人間科学部の宮崎准教授らの共同研究グループが、世界で初めて夜型生活者の身体活動量の減少に遺伝的な要因と社会的な要因の両者が大きく寄与することを明らかにしました

公開日 2022年02月18日

 人間科学部身体活動・健康科学コースの宮崎准教授は、京都医療センター臨床研究センター予防医学研究室の坂根直樹室長、金沢大学医薬保健研究域医学系の安藤仁教授、岡山県立大学情報工学部の綾部誠也教授、大下和茂准教授、九州女子大学家政学部の濵嵜朋子教授、九州共立大学スポーツ学部の樋口行人教授との共同研究として、遺伝子で決まる朝型と夜型の人間それぞれの身体活動量を活動量計により1週間連続的に測定し、先行研究では相対的に活動量が低いとされてきた夜型も、実は平日の活動量には差がないことを明らかにしました。本件は、夜型生活者の身体活動量の減少には、遺伝的な要因と社会的な要因の両者が大きく寄与することを示した世界初の研究成果です。

夜型20人と朝型61人の学生それぞれの活動量平均値をプロット。土曜日と日曜日午前は、夜型の活動量が朝型よりも低下する。
しかしこれ以外の時間帯は、活動量に差はなかった(平日は金曜日と月曜日だけを図示したが、火曜日から木曜日も同様に差がない)。

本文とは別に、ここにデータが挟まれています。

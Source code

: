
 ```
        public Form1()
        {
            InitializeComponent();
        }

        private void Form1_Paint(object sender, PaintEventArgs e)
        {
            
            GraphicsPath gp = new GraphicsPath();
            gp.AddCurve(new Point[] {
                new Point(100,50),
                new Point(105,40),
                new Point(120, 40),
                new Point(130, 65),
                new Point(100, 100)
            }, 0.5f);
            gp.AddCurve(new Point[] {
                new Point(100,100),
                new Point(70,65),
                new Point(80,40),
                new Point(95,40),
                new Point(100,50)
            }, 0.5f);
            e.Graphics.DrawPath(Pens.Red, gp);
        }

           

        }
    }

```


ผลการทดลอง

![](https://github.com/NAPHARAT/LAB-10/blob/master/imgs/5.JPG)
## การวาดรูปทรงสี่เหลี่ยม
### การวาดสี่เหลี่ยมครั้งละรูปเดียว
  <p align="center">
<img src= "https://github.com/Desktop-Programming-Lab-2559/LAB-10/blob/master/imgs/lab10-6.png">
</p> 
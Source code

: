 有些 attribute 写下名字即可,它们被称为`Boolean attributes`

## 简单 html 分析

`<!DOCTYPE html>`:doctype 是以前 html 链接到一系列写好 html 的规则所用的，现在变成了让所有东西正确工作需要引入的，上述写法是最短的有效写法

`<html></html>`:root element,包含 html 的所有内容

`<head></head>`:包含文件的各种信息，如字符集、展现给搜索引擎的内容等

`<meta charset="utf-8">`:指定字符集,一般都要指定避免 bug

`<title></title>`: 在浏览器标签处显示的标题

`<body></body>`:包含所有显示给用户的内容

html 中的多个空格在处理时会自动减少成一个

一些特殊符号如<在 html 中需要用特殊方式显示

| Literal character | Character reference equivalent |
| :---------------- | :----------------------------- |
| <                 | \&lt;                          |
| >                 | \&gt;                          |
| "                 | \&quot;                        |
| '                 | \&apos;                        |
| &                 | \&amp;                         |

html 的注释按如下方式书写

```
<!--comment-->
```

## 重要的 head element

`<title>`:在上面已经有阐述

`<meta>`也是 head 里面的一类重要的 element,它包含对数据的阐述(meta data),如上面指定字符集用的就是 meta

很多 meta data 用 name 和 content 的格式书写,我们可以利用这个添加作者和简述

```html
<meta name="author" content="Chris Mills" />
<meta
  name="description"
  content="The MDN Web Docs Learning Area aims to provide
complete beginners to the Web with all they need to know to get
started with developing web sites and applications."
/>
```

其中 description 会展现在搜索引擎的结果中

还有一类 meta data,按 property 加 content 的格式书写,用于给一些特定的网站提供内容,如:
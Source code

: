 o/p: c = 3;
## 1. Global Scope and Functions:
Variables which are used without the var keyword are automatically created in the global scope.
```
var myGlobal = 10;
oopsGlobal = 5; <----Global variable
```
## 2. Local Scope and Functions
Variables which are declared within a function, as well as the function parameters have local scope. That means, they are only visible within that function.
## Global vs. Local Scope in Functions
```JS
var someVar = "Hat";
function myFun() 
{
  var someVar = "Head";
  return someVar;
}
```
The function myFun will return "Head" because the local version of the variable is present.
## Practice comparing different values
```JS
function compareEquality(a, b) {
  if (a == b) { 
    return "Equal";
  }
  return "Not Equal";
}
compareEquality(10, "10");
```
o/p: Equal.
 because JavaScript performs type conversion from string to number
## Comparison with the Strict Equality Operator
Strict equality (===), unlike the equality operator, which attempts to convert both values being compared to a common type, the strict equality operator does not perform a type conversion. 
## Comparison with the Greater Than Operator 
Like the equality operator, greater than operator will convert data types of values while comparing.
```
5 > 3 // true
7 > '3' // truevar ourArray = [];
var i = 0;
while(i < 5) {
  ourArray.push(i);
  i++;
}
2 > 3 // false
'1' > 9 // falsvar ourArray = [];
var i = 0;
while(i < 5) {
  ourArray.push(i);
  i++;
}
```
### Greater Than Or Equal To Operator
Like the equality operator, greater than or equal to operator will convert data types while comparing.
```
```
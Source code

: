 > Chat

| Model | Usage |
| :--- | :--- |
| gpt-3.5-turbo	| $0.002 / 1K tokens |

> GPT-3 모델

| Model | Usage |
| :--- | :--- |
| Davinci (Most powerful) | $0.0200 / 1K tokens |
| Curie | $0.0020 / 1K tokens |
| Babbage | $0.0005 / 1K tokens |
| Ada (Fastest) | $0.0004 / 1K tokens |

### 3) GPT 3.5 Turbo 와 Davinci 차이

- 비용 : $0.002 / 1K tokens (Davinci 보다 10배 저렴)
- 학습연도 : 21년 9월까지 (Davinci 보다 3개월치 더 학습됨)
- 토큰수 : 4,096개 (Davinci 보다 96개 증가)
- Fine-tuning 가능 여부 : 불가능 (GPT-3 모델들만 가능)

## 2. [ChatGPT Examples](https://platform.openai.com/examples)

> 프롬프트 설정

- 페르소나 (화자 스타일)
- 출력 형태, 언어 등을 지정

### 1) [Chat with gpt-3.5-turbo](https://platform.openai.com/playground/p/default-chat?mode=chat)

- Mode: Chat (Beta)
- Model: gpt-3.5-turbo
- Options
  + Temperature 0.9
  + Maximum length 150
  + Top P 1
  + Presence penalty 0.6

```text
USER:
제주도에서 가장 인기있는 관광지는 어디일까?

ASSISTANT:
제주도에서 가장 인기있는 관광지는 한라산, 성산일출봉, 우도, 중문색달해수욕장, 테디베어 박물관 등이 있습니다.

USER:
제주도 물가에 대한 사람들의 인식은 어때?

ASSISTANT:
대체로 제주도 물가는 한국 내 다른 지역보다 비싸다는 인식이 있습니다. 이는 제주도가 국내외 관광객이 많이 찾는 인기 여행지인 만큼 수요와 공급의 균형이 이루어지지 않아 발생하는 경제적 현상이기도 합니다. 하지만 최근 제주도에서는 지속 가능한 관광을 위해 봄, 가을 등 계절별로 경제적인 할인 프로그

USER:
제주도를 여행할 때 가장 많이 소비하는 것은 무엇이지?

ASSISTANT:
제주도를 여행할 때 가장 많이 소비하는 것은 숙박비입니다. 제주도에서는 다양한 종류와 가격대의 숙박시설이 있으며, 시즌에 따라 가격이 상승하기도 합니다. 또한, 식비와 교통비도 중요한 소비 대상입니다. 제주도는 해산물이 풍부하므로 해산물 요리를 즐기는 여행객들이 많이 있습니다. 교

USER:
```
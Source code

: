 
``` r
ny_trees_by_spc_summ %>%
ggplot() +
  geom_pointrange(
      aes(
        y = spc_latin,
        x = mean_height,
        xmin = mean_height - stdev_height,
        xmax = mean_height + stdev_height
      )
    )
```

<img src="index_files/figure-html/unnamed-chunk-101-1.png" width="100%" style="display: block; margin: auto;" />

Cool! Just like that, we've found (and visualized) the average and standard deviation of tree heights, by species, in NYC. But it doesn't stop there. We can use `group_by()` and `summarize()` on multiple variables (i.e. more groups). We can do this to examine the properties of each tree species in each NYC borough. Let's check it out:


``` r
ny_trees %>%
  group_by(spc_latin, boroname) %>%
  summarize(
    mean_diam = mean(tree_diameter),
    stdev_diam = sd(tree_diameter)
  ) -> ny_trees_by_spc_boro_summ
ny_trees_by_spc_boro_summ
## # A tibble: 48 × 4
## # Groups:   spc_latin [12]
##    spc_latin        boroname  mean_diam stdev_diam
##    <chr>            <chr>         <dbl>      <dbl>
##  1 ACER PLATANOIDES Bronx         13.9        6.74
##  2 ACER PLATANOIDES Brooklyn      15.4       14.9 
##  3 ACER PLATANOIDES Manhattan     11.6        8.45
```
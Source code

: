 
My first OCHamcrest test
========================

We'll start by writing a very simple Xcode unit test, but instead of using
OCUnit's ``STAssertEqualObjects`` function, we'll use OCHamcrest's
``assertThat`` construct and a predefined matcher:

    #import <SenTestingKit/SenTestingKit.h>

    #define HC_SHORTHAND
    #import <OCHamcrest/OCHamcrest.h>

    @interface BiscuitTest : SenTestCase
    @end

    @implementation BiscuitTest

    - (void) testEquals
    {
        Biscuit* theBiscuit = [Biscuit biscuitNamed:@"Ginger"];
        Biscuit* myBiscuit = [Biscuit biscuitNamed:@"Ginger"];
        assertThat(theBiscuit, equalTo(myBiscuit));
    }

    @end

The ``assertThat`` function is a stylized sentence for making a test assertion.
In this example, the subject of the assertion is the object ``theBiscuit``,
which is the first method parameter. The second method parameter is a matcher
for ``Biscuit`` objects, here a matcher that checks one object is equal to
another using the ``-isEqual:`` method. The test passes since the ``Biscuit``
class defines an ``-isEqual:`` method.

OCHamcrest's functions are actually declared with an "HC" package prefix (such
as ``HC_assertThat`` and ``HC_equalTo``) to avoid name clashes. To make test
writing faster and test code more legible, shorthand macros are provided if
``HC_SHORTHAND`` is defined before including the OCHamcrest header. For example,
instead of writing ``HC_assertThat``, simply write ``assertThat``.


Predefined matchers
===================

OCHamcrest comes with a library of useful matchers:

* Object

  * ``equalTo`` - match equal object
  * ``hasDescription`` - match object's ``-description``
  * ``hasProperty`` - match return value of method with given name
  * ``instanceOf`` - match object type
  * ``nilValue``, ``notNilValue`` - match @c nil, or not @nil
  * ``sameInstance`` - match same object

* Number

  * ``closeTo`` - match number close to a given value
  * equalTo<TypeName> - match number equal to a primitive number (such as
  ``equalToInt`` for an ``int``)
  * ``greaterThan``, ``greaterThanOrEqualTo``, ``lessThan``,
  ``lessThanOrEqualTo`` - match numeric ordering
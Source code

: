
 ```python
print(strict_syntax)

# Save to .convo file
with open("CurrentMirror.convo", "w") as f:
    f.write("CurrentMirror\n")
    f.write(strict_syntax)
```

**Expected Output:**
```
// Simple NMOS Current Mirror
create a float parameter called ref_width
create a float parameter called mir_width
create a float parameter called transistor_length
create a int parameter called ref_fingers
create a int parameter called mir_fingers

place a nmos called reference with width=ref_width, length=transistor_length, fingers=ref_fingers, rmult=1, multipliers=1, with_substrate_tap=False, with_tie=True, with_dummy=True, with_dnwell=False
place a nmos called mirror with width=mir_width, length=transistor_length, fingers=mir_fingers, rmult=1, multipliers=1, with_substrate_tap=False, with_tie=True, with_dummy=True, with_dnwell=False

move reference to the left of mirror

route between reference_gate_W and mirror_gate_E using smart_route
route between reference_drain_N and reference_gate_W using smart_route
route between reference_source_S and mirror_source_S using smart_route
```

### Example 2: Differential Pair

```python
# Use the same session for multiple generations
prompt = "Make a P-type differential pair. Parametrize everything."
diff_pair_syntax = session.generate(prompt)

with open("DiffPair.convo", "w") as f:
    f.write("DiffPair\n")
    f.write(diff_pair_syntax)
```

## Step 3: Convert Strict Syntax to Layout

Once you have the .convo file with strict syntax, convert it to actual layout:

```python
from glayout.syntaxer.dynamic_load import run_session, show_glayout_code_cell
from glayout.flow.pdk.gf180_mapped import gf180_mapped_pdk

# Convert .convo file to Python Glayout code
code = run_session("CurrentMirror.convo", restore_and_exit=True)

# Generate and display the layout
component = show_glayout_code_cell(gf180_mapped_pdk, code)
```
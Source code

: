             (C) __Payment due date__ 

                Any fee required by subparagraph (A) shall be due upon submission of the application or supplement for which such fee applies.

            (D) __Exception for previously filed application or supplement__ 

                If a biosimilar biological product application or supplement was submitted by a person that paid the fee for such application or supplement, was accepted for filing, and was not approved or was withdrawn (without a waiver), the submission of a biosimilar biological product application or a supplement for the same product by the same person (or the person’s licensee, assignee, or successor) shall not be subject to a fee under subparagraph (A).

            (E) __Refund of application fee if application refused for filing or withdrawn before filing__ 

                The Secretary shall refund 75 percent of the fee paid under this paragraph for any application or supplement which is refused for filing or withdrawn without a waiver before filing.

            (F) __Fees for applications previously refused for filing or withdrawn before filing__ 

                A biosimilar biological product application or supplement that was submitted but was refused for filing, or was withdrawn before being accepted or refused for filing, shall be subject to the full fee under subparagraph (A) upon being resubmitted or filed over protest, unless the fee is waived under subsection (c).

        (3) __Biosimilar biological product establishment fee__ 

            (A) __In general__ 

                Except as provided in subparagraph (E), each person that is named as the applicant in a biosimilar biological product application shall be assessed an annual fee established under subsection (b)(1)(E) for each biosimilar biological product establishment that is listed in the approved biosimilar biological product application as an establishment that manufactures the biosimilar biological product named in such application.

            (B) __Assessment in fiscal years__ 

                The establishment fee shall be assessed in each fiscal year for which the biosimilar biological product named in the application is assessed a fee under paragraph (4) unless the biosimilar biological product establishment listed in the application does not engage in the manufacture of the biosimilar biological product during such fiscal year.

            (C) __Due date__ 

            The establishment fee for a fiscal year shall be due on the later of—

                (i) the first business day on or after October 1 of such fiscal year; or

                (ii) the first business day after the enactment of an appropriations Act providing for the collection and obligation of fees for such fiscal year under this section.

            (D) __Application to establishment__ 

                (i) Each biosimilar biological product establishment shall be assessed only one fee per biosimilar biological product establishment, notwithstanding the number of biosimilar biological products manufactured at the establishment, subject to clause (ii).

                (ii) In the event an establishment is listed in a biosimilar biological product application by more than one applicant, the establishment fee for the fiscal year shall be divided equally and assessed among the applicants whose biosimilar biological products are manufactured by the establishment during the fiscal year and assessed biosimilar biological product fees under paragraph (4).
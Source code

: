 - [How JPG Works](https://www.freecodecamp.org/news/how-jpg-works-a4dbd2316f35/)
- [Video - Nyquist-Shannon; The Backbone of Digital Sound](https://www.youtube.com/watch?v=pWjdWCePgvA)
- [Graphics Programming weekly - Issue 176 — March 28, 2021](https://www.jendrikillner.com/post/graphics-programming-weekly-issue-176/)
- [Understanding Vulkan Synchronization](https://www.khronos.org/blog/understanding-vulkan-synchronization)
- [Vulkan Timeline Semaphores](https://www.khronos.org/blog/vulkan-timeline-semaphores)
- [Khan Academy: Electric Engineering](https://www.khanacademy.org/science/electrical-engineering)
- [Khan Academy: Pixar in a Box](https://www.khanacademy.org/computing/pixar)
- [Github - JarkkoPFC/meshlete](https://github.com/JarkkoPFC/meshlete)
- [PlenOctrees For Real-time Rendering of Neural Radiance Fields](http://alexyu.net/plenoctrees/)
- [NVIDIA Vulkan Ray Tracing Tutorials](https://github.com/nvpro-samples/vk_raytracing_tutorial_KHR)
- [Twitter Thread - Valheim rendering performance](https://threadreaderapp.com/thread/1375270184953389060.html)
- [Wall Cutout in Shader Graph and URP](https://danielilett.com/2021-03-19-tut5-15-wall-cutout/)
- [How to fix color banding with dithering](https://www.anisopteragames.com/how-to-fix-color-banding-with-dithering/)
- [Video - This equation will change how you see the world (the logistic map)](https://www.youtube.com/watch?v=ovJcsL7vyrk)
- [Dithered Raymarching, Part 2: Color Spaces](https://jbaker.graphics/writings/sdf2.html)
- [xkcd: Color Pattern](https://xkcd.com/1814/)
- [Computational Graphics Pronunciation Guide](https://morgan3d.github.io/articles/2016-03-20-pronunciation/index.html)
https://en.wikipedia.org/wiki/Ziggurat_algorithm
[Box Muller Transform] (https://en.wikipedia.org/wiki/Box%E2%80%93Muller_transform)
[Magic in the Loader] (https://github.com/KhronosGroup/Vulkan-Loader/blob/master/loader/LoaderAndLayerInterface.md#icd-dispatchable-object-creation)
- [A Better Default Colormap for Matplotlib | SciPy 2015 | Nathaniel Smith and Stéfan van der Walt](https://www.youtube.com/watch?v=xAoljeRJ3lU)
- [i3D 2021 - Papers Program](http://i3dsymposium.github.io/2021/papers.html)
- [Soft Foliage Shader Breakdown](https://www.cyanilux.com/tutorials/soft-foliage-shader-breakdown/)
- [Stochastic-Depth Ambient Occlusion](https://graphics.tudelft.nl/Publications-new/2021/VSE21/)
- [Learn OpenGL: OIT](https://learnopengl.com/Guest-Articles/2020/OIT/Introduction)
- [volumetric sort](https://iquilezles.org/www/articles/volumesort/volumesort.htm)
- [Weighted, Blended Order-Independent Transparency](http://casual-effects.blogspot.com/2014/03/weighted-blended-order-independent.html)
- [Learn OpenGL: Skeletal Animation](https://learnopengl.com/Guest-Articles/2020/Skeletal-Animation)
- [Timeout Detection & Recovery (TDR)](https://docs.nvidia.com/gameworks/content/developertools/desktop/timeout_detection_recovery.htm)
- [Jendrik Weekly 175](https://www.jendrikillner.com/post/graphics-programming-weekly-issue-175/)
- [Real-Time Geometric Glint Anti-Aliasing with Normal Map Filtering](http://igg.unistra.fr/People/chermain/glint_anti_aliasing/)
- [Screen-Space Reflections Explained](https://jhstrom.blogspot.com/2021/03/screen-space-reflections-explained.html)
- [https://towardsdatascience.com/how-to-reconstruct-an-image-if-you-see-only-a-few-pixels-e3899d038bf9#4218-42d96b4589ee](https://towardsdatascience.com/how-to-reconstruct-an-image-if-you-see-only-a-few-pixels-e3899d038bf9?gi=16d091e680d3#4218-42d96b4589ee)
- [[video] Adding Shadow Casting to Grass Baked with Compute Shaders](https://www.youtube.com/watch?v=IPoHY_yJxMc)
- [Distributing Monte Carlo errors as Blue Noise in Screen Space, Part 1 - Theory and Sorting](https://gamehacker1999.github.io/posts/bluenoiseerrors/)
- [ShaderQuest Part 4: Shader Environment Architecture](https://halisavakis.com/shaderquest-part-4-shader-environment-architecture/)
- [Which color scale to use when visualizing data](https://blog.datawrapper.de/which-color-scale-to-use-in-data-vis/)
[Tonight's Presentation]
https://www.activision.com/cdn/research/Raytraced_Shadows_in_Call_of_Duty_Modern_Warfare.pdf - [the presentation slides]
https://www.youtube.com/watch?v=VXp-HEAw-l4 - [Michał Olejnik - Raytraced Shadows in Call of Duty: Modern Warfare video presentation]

 上のグラフのように、土曜から日曜昼の間だけ、夜型の活動量が朝型より低下しています。平日は学業や仕事などに従事しなければならないといった社会的な影響下にあり、遺伝的要因は抑圧されマスクされていると考えられます。夜型の活動量は朝型より低いとする先行研究はありましたが、24時間程度の観測にとどまっていたためこうした社会的な影響は明らかになっていませんでした。日曜昼には、月曜からの社会的な生活に戻る準備を始め、身体活動量は朝型の人間と差のない状態に戻り始めているように見えます。
 「あなたのベストタイム」は人によって違います。今回の結果だけで決めつけるわけにはいきませんが、例えば、夜型遺伝子を持つ子どもが土日に朝寝坊しているのに対して、親が叱ることはその子に無理を強いている可能性があります。子どもの個性を把握して、個性に応じた接し方ができるといいかもしれません。また今回は、被検者に普段の起床時刻/就寝時刻や、主観的に自認するのは朝型か夜型かといった質問に答えてもらいましたが、こうした主観的自認や生活パターンと遺伝子的なタイプとは相関がないことが明らかになりました。勉学・スポーツ・ビジネスに取り組む場合、主観的自認だけなく生まれつき持っている朝型か夜型の個性も考慮して、「あなたのベストタイム」に取り組むと最善のパフォーマンスを発揮できることにつながるでしょう。

 本研究成果は、英文論文誌Physiology & Behaviorにオンライン版が掲載されました。